Expert Answer Forum
marriage annulment QUESTION from Gerianne Tinsley December 27, 1999 I am a divorced catholic. I have been so for about 12 years. I was married for about six years. Two children were born out of this marriage. Shortly after the birth of our second child, my husband left me for another woman. He filed for divorce. I petitioned for a period of reconciliation through the court in an effort to save the marriage, but was denied. I don't know that I'll ever want to remarry, but it would be a very difficult decision knowing that I would basically be giving up the gift of receiving sacraments. Maybew I've given you information that you don't need and left out information that would be needed, but I was wondering what my chances of receiving an annulment through the church might be, and what the process would be to obtain such an annulment. I would appreciate any information you could give me!

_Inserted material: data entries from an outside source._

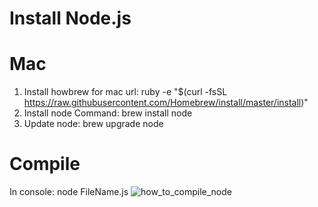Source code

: 
 # Install Node.js

 # Mac
1. Install howbrew for mac url: ruby -e "$(curl -fsSL https://raw.githubusercontent.com/Homebrew/install/master/install)"
2. Install node Command: brew install node
3. Update node: brew upgrade node

 # Compile 
 In console:
 node FileName.js
 ![how_to_compile_node](https://github.com/sfsu-csc-667-spring-2021-roberts/team_project_D/blob/main/study/Screen%20Shot%202021-03-05%20at%206.20.34%20PM.png)
 

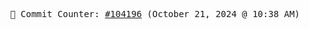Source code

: <p align="center">
    <samp>
        📮 Commit Counter: <a href="https://github.com/Javascript-void0/Javascript-void0/commits/main">#104196</a> (October 21, 2024 @ 10:38 AM)
    </samp>
</p>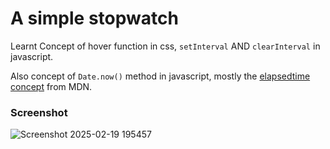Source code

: # A simple stopwatch

Learnt Concept of hover function in css, `setInterval` AND `clearInterval` in javascript.

Also concept of `Date.now()` method in javascript, mostly the [elapsedtime concept](https://developer.mozilla.org/en-US/docs/Web/JavaScript/Reference/Global_Objects/Date/now#measuring_time_elapsed) from MDN.

### Screenshot

![Screenshot 2025-02-19 195457](https://github.com/user-attachments/assets/34a4a2dd-4979-40c8-9d11-a7e25087547a)
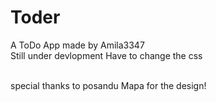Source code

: # Toder
A ToDo App made by Amila3347 <br>
 Still under devlopment 
 Have to change the css 
 
<br>
special thanks to posandu Mapa for the design!
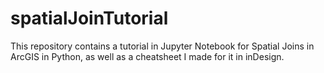 # spatialJoinTutorial

This repository contains a tutorial in Jupyter Notebook for Spatial Joins in ArcGIS in Python, 
as well as a cheatsheet I made for it in inDesign.
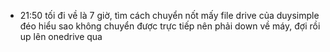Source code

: - 21:50 tối đi về là 7 giờ, tìm cách chuyển nốt mấy file drive của duysimple đéo hiểu sao không chuyển được trực tiếp nên phải down về máy, đợi rồi up lên onedrive qua
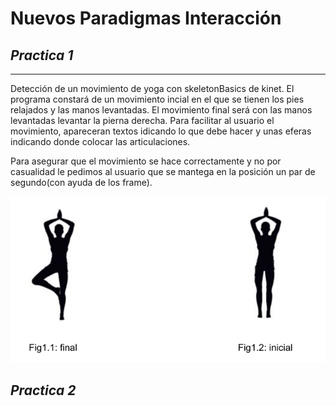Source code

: # Nuevos Paradigmas Interacción


## *Practica 1*
---------------

Detección de un movimiento de yoga con skeletonBasics de kinet.
El programa constará de un movimiento incial en el que se tienen los pies
relajados y las manos levantadas. El movimiento final será con las manos levantadas
levantar la pierna derecha. Para facilitar al usuario  el movimiento, apareceran
textos idicando lo que debe hacer y unas eferas indicando donde colocar las
articulaciones.

Para asegurar que el movimiento se hace correctamente y no por casualidad le pedimos
al usuario que se mantega en la posición un par de segundo(con ayuda de los frame).

![Captura 1](images/posicionP1.PNG)

## *Practica 2*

ANSWER by John-Paul Ignatius on December 28, 1999 Dear Mrs. Tinsley:
Thank you for writing.
The issue at question is whether your marriage was a sacramental marriage. If it was, then you are still married in the eyes of the Church. If it wasn’t, then the Church can declare your marriage null and you would be free to re-marry.
Thus the quintessential question is: Was your marriage sacramental? Only the Church can answer that. You can’t. I can’t.
Thus what you need to do is contact your pastor, or the marriage tribunal office at your diocese. They will get your started on the paperwork. It was take a year or longer to get the final decision of the Church.
You do not have to worry about whether your ex-husband will cooperate. His cooperation is not necessary. The Church will contact him, but if he doesn’t respond the Church will go ahead with the proceedings.
From the little you have described, it is possible that your marriage may not have been sacramental due to immaturity. But, only the Church can determine that.
You have nothing to lose. I would recommend going through the process. The process is for almost everyone a healing process regardless of what the Church finally decides. I have been through it myself.
The process is to talk with a marriage tribunal counselor who will help you fill out the paperwork. You will need to write an essay about your marriage and give other information about your life. Also you will have to give the last known address of your ex, plus the names and addresses of anyone who knows about your marriage who is willing to attest to the kind of marriage you had and the kind of person you were back then.
All this is given to the Church and that is basically the end of it as far as your involvement. Sometime later you will get a letter with the Church’s decision.
It is worth doing. Whatever happens, trust in God, obey His Love. Resist the temptation to step out of fellowship with Him. It is never worth it. Remaining in God's loving arms in full communion is what He wants and what we need to always strive for. Trust in Him for whatever happens with this.